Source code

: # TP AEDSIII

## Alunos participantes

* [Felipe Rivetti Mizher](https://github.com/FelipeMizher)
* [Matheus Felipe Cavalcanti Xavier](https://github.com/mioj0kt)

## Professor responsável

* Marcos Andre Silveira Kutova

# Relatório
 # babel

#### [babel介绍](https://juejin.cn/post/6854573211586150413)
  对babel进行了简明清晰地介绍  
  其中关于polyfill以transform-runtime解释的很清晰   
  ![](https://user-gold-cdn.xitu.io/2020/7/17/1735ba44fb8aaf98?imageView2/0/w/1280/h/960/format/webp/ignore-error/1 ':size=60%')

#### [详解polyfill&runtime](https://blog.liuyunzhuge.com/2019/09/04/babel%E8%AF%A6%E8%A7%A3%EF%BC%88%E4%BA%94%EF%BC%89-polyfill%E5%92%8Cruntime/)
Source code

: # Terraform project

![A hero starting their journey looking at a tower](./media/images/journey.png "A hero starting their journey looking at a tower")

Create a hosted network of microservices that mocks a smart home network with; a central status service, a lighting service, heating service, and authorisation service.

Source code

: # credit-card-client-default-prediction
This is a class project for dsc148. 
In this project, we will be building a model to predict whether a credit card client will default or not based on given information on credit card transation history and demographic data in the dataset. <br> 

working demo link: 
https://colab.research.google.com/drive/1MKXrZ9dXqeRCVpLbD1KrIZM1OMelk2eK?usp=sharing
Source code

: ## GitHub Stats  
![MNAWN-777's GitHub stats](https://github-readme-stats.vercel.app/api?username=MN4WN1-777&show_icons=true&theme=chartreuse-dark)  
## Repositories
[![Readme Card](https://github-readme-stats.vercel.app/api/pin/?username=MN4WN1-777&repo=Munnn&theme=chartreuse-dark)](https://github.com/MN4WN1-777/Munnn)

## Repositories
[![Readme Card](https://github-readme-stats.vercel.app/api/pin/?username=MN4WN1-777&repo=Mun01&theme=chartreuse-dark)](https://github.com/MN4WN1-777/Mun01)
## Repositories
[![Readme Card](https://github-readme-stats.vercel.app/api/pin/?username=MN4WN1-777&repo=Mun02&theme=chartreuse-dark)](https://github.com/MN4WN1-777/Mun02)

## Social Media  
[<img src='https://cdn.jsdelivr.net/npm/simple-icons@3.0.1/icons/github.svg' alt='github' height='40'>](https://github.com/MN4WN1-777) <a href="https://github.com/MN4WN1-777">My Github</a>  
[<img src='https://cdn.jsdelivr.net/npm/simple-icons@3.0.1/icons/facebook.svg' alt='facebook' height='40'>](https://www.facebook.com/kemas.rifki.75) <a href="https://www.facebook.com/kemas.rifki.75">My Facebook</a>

What you are asked to do
Search the listing for "credit" and show every line where it occurs.

Solution to the problem
: # credit-card-client-default-prediction
In this project, we will be building a model to predict whether a credit card client will default or not based on given information on credit card transation history and demographic data in the dataset. <br> 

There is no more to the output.